TEMPO FINO AL 30 GIUGNO, POI SI CHIUDE.
ll titolo sportivo è ancora in mano alla Verde Sport: potrebbe ripartire dalla B

TREVISO Il forfait di Bruno Zago è mortale non certo perché senza di lui manchino i soldi per cominciare: un milione già c’era, con altri sponsor, anche tecnici, la campagna abbonamenti, varie ed eventuali, si sarebbe racimolato quel paio di milioni sufficienti, dopo l’iscrizione già avvenuta, per partire e allestire una squadra fondata sui giovani più qualche esperto: non ci sarebbe voluto tanto. Il problema è che la vecchia proprietà, al momento del famoso annuncio (12 febbraio 2011), aveva specificato che i diritti sportivi li cederà (gratis) solo se la nuova realtà sarà guidata da un personaggio a cui far capo, un presidente o a.d. che garantisca in prima persona sul lato finanziario e tutto il resto. Costui era stato individuato in Bruno Zago, titolare di una seguita tv locale e di un gruppo, la Pro Gest, che conta 19 aziende ed un migliaio di dipendenti. Senza di lui, o chi per lui, la Verde Sport i diritti non li cede.

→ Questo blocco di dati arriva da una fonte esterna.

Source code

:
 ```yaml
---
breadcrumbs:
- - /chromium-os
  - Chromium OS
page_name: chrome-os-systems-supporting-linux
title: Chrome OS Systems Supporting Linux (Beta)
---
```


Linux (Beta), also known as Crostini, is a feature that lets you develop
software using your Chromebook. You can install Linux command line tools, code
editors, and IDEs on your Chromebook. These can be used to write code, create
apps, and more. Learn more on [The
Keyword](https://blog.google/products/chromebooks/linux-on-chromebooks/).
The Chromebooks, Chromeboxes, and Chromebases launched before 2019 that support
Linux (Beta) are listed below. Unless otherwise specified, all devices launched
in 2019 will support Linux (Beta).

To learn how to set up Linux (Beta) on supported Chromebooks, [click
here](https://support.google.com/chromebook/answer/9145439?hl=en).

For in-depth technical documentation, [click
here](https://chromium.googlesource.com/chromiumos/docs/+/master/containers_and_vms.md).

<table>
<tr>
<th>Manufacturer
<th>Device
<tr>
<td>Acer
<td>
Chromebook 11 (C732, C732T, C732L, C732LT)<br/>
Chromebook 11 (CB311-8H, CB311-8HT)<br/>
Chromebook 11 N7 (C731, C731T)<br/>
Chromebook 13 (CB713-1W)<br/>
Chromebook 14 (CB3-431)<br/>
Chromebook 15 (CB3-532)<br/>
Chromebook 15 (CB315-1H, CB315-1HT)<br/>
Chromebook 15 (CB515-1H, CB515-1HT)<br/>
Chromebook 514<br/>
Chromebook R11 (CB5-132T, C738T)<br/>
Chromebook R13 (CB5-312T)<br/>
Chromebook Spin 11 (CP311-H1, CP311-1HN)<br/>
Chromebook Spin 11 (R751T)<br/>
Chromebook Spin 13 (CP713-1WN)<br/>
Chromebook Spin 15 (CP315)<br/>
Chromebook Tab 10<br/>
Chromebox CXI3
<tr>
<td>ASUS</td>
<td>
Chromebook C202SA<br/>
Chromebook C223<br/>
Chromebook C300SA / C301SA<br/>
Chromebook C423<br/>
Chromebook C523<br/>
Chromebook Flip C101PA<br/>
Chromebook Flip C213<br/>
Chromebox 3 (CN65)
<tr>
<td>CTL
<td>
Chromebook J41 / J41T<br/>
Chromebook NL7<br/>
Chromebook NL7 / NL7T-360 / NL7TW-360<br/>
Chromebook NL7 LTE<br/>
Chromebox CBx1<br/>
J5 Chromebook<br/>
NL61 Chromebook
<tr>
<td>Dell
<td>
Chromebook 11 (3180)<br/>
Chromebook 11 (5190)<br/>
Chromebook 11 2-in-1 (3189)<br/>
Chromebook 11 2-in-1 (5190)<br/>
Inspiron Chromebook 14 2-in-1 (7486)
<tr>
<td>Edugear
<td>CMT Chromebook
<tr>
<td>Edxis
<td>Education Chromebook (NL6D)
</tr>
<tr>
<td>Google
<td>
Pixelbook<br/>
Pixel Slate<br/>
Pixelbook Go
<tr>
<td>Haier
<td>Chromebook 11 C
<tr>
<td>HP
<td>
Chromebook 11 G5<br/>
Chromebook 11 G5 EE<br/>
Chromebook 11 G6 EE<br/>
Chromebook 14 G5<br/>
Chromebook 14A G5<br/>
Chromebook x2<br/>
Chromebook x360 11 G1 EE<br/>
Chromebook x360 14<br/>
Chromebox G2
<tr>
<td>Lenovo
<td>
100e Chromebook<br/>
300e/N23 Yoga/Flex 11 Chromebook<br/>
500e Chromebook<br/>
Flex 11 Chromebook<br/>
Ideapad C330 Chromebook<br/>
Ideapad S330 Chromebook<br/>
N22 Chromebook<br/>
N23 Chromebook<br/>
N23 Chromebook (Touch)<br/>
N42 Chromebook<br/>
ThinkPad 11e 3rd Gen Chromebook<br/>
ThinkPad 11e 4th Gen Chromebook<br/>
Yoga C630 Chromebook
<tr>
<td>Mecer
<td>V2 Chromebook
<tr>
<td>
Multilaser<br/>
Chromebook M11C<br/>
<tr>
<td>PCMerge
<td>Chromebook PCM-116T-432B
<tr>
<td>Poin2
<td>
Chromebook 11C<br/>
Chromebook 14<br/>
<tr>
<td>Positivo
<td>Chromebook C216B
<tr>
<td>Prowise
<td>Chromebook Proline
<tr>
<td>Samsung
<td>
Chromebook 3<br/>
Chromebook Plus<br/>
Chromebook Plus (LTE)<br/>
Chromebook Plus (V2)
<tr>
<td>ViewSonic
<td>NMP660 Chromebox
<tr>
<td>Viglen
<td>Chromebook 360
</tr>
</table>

L’estremo “Sos” dunque è già stato lanciato: se c’è un imprenditore, un libero professionista, un qualsiasi personaggio (o gruppo) disposto a non fare morire una realtà non solo sportiva ma anche sociale e culturale come la Pallacanestro Treviso, ossia ad entrare nel consorzio e rappresentarlo in futuro come punto di riferimento, si faccia avanti subito, entro fine mese. L’investimento finanziario, chiaro, è previsto ma non è così determinante nè oneroso come sembra. Se questo non avverrà entro giugno, Universo Treviso non avrà più ragione di esistere e si scioglierà, restituendo il milione e rotti agli imprenditori che li avevano garantiti. I diritti sportivi dell’A.P. Treviso erano e restano in mano a Verde Sport ed avranno uno di questi due destini: decadere, quindi sparire (com’è successo con la Sisley), o essere utilizzati per iscrivere una nuova entità ad un campionato minore, magari la B Dilettanti, e da lì ricominciare, come capitò dopo il fallimento della Fortitudo (ora in Legadue). Eventualità questa che certamente non rientrava nei desideri della famiglia di Ponzano al momento dell’annuncio del disimpegno. Insomma, ammesso che alla Reyer consegnino il Taliercio in tempo, se si vuole impedire che il Palaverde ospiti solo concerti non c’è tempo da perdere.